Saved data entries:
· · · · ·
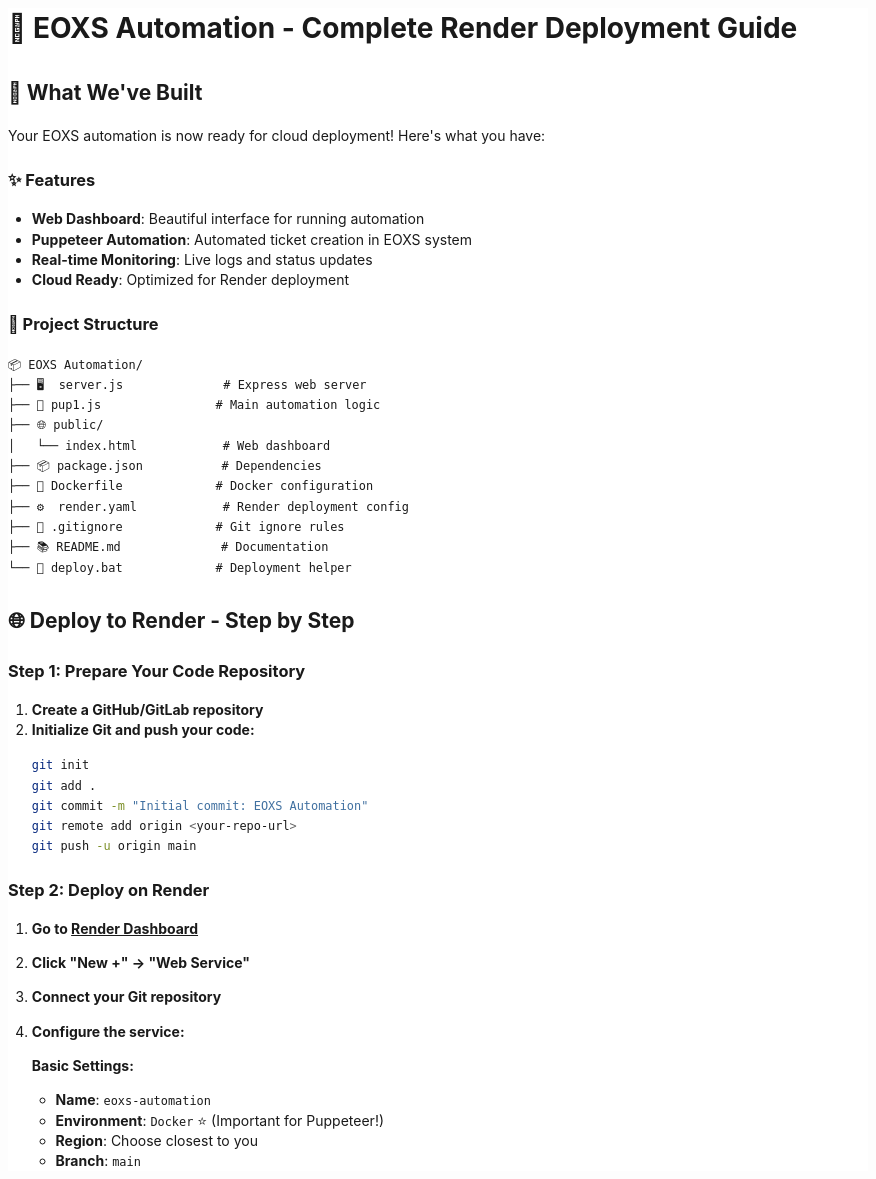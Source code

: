 # 🚀 EOXS Automation - Complete Render Deployment Guide

## 🎯 What We've Built

Your EOXS automation is now ready for cloud deployment! Here's what you have:

### ✨ Features
- **Web Dashboard**: Beautiful interface for running automation
- **Puppeteer Automation**: Automated ticket creation in EOXS system
- **Real-time Monitoring**: Live logs and status updates
- **Cloud Ready**: Optimized for Render deployment

### 📁 Project Structure
```
📦 EOXS Automation/
├── 🖥️  server.js              # Express web server
├── 🤖 pup1.js                # Main automation logic  
├── 🌐 public/
│   └── index.html            # Web dashboard
├── 📦 package.json           # Dependencies
├── 🐳 Dockerfile             # Docker configuration
├── ⚙️  render.yaml            # Render deployment config
├── 🚫 .gitignore             # Git ignore rules
├── 📚 README.md              # Documentation
└── 🚀 deploy.bat             # Deployment helper
```

## 🌐 Deploy to Render - Step by Step

### Step 1: Prepare Your Code Repository

1. **Create a GitHub/GitLab repository**
2. **Initialize Git and push your code:**
   ```bash
   git init
   git add .
   git commit -m "Initial commit: EOXS Automation"
   git remote add origin <your-repo-url>
   git push -u origin main
   ```

### Step 2: Deploy on Render

1. **Go to [Render Dashboard](https://dashboard.render.com/)**
2. **Click "New +" → "Web Service"**
3. **Connect your Git repository**
4. **Configure the service:**

   **Basic Settings:**
   - **Name**: `eoxs-automation`
   - **Environment**: `Docker` ⭐ (Important for Puppeteer!)
   - **Region**: Choose closest to you
   - **Branch**: `main`
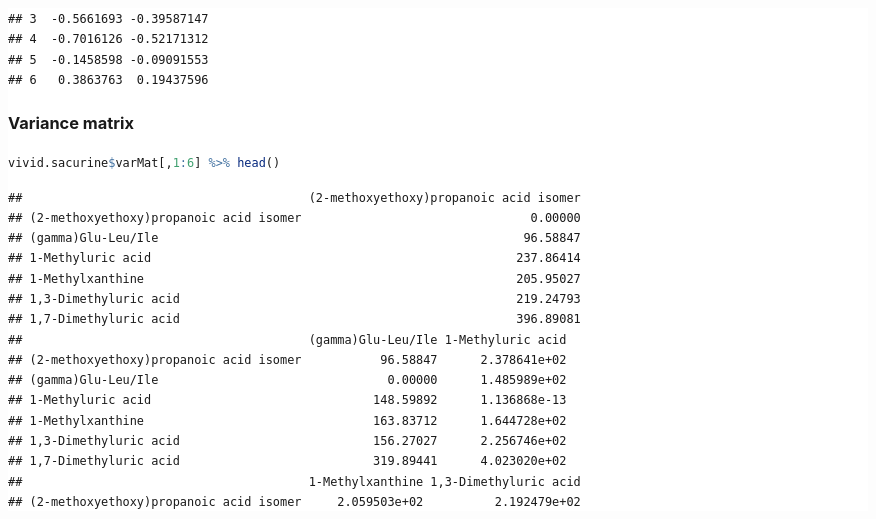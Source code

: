     ## 3  -0.5661693 -0.39587147
    ## 4  -0.7016126 -0.52171312
    ## 5  -0.1458598 -0.09091553
    ## 6   0.3863763  0.19437596

### Variance matrix

``` r
vivid.sacurine$varMat[,1:6] %>% head()
```

    ##                                        (2-methoxyethoxy)propanoic acid isomer
    ## (2-methoxyethoxy)propanoic acid isomer                                0.00000
    ## (gamma)Glu-Leu/Ile                                                   96.58847
    ## 1-Methyluric acid                                                   237.86414
    ## 1-Methylxanthine                                                    205.95027
    ## 1,3-Dimethyluric acid                                               219.24793
    ## 1,7-Dimethyluric acid                                               396.89081
    ##                                        (gamma)Glu-Leu/Ile 1-Methyluric acid
    ## (2-methoxyethoxy)propanoic acid isomer           96.58847      2.378641e+02
    ## (gamma)Glu-Leu/Ile                                0.00000      1.485989e+02
    ## 1-Methyluric acid                               148.59892      1.136868e-13
    ## 1-Methylxanthine                                163.83712      1.644728e+02
    ## 1,3-Dimethyluric acid                           156.27027      2.256746e+02
    ## 1,7-Dimethyluric acid                           319.89441      4.023020e+02
    ##                                        1-Methylxanthine 1,3-Dimethyluric acid
    ## (2-methoxyethoxy)propanoic acid isomer     2.059503e+02          2.192479e+02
· · · · ·
▸ **EXERCISE AIM**
Filter the records for lines containing the word "push" and copy each one.

▸ **EXERCISE OUTPUT**
2. **Initialize Git and push your code:**
   git push -u origin main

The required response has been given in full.